═════ Material for the task

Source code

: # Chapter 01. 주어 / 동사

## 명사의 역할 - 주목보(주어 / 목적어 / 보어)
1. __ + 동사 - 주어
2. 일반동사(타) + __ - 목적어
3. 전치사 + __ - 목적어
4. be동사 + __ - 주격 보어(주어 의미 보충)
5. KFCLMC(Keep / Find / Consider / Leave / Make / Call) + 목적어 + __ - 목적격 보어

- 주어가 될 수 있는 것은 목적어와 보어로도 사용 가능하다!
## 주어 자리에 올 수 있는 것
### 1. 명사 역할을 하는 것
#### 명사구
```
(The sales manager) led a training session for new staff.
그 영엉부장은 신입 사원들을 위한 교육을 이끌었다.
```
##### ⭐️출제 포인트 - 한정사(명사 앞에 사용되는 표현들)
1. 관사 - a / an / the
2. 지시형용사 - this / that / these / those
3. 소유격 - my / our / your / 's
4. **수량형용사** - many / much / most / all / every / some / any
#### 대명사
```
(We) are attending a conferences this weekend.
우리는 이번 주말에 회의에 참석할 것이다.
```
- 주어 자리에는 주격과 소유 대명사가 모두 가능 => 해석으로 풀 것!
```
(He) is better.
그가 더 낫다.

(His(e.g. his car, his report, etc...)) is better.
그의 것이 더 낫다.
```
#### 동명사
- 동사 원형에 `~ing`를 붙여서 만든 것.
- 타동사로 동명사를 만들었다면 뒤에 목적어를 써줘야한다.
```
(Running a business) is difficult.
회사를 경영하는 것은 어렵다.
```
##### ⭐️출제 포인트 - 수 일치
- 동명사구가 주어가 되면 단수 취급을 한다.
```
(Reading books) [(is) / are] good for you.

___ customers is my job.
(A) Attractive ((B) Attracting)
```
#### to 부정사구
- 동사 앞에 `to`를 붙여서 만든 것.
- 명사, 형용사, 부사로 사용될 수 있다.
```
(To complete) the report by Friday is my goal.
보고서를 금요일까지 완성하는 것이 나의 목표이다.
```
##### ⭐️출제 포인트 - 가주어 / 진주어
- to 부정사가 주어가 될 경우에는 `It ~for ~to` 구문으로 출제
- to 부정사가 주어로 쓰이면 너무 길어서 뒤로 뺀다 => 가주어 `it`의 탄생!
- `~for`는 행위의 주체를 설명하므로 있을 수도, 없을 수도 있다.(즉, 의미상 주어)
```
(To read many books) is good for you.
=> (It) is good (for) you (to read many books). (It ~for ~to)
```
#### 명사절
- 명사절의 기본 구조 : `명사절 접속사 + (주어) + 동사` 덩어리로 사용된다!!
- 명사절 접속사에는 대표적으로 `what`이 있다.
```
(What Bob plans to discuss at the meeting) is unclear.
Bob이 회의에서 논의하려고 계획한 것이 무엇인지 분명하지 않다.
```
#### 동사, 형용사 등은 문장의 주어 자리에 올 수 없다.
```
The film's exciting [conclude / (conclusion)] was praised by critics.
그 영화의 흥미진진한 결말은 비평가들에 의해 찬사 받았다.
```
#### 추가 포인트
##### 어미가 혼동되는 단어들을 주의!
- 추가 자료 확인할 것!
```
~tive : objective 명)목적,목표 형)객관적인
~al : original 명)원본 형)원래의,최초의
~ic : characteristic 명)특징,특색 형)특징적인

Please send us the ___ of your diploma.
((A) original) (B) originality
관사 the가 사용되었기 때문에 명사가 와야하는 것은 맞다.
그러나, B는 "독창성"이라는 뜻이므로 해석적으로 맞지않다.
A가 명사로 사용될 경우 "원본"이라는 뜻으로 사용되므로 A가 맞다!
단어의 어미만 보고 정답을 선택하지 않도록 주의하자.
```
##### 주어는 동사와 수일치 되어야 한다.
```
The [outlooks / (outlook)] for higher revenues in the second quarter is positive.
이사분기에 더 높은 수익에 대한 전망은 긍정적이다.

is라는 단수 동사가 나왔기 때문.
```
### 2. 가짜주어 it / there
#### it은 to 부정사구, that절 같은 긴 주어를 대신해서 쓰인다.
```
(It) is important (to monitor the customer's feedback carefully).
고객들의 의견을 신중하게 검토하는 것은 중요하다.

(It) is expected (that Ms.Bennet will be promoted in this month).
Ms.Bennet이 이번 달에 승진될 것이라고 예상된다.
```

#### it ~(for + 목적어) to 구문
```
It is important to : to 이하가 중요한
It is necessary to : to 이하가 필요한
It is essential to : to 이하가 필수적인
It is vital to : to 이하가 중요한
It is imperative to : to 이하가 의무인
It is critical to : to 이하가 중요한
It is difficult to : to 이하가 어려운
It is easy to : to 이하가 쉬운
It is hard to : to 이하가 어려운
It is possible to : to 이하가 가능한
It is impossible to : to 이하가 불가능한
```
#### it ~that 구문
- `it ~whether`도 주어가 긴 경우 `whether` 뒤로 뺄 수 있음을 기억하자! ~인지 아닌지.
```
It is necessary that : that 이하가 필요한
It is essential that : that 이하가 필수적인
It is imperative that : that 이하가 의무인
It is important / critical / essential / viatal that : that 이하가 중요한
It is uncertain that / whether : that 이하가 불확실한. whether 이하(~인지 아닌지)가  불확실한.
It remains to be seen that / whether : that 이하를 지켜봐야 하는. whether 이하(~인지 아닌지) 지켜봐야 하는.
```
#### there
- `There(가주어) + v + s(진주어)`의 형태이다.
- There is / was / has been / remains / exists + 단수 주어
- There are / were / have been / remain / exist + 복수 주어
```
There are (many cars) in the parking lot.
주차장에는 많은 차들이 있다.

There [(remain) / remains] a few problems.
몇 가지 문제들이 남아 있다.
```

══════════

• _Problem details_:
Retype the material above from start to finish without any changes.

• _Exercise output_:
Source code

: # Chapter 01. 주어 / 동사

## 명사의 역할 - 주목보(주어 / 목적어 / 보어)
1. __ + 동사 - 주어
2. 일반동사(타) + __ - 목적어
3. 전치사 + __ - 목적어
4. be동사 + __ - 주격 보어(주어 의미 보충)
5. KFCLMC(Keep / Find / Consider / Leave / Make / Call) + 목적어 + __ - 목적격 보어

- 주어가 될 수 있는 것은 목적어와 보어로도 사용 가능하다!
## 주어 자리에 올 수 있는 것
### 1. 명사 역할을 하는 것
#### 명사구
```
(The sales manager) led a training session for new staff.
그 영엉부장은 신입 사원들을 위한 교육을 이끌었다.
```
##### ⭐️출제 포인트 - 한정사(명사 앞에 사용되는 표현들)
1. 관사 - a / an / the
2. 지시형용사 - this / that / these / those
3. 소유격 - my / our / your / 's
4. **수량형용사** - many / much / most / all / every / some / any
#### 대명사
```
(We) are attending a conferences this weekend.
우리는 이번 주말에 회의에 참석할 것이다.
```
- 주어 자리에는 주격과 소유 대명사가 모두 가능 => 해석으로 풀 것!
```
(He) is better.
그가 더 낫다.

(His(e.g. his car, his report, etc...)) is better.
그의 것이 더 낫다.
```
#### 동명사
- 동사 원형에 `~ing`를 붙여서 만든 것.
- 타동사로 동명사를 만들었다면 뒤에 목적어를 써줘야한다.
```
(Running a business) is difficult.
회사를 경영하는 것은 어렵다.
```
##### ⭐️출제 포인트 - 수 일치
- 동명사구가 주어가 되면 단수 취급을 한다.
```
(Reading books) [(is) / are] good for you.

___ customers is my job.
(A) Attractive ((B) Attracting)
```
#### to 부정사구
- 동사 앞에 `to`를 붙여서 만든 것.
- 명사, 형용사, 부사로 사용될 수 있다.
```
(To complete) the report by Friday is my goal.
보고서를 금요일까지 완성하는 것이 나의 목표이다.
```
##### ⭐️출제 포인트 - 가주어 / 진주어
- to 부정사가 주어가 될 경우에는 `It ~for ~to` 구문으로 출제
- to 부정사가 주어로 쓰이면 너무 길어서 뒤로 뺀다 => 가주어 `it`의 탄생!
- `~for`는 행위의 주체를 설명하므로 있을 수도, 없을 수도 있다.(즉, 의미상 주어)
```
(To read many books) is good for you.
=> (It) is good (for) you (to read many books). (It ~for ~to)
```
#### 명사절
- 명사절의 기본 구조 : `명사절 접속사 + (주어) + 동사` 덩어리로 사용된다!!
- 명사절 접속사에는 대표적으로 `what`이 있다.
```
(What Bob plans to discuss at the meeting) is unclear.
Bob이 회의에서 논의하려고 계획한 것이 무엇인지 분명하지 않다.
```
#### 동사, 형용사 등은 문장의 주어 자리에 올 수 없다.
```
The film's exciting [conclude / (conclusion)] was praised by critics.
그 영화의 흥미진진한 결말은 비평가들에 의해 찬사 받았다.
```
#### 추가 포인트
##### 어미가 혼동되는 단어들을 주의!
- 추가 자료 확인할 것!
```
~tive : objective 명)목적,목표 형)객관적인
~al : original 명)원본 형)원래의,최초의
~ic : characteristic 명)특징,특색 형)특징적인

Please send us the ___ of your diploma.
((A) original) (B) originality
관사 the가 사용되었기 때문에 명사가 와야하는 것은 맞다.
그러나, B는 "독창성"이라는 뜻이므로 해석적으로 맞지않다.
A가 명사로 사용될 경우 "원본"이라는 뜻으로 사용되므로 A가 맞다!
단어의 어미만 보고 정답을 선택하지 않도록 주의하자.
```
##### 주어는 동사와 수일치 되어야 한다.
```
The [outlooks / (outlook)] for higher revenues in the second quarter is positive.
이사분기에 더 높은 수익에 대한 전망은 긍정적이다.

is라는 단수 동사가 나왔기 때문.
```
### 2. 가짜주어 it / there
#### it은 to 부정사구, that절 같은 긴 주어를 대신해서 쓰인다.
```
(It) is important (to monitor the customer's feedback carefully).
고객들의 의견을 신중하게 검토하는 것은 중요하다.

(It) is expected (that Ms.Bennet will be promoted in this month).
Ms.Bennet이 이번 달에 승진될 것이라고 예상된다.
```

#### it ~(for + 목적어) to 구문
```
It is important to : to 이하가 중요한
It is necessary to : to 이하가 필요한
It is essential to : to 이하가 필수적인
It is vital to : to 이하가 중요한
It is imperative to : to 이하가 의무인
It is critical to : to 이하가 중요한
It is difficult to : to 이하가 어려운
It is easy to : to 이하가 쉬운
It is hard to : to 이하가 어려운
It is possible to : to 이하가 가능한
It is impossible to : to 이하가 불가능한
```
#### it ~that 구문
- `it ~whether`도 주어가 긴 경우 `whether` 뒤로 뺄 수 있음을 기억하자! ~인지 아닌지.
```
It is necessary that : that 이하가 필요한
It is essential that : that 이하가 필수적인
It is imperative that : that 이하가 의무인
It is important / critical / essential / viatal that : that 이하가 중요한
It is uncertain that / whether : that 이하가 불확실한. whether 이하(~인지 아닌지)가  불확실한.
It remains to be seen that / whether : that 이하를 지켜봐야 하는. whether 이하(~인지 아닌지) 지켜봐야 하는.
```
#### there
- `There(가주어) + v + s(진주어)`의 형태이다.
- There is / was / has been / remains / exists + 단수 주어
- There are / were / have been / remain / exist + 복수 주어
```
There are (many cars) in the parking lot.
주차장에는 많은 차들이 있다.

There [(remain) / remains] a few problems.
몇 가지 문제들이 남아 있다.
```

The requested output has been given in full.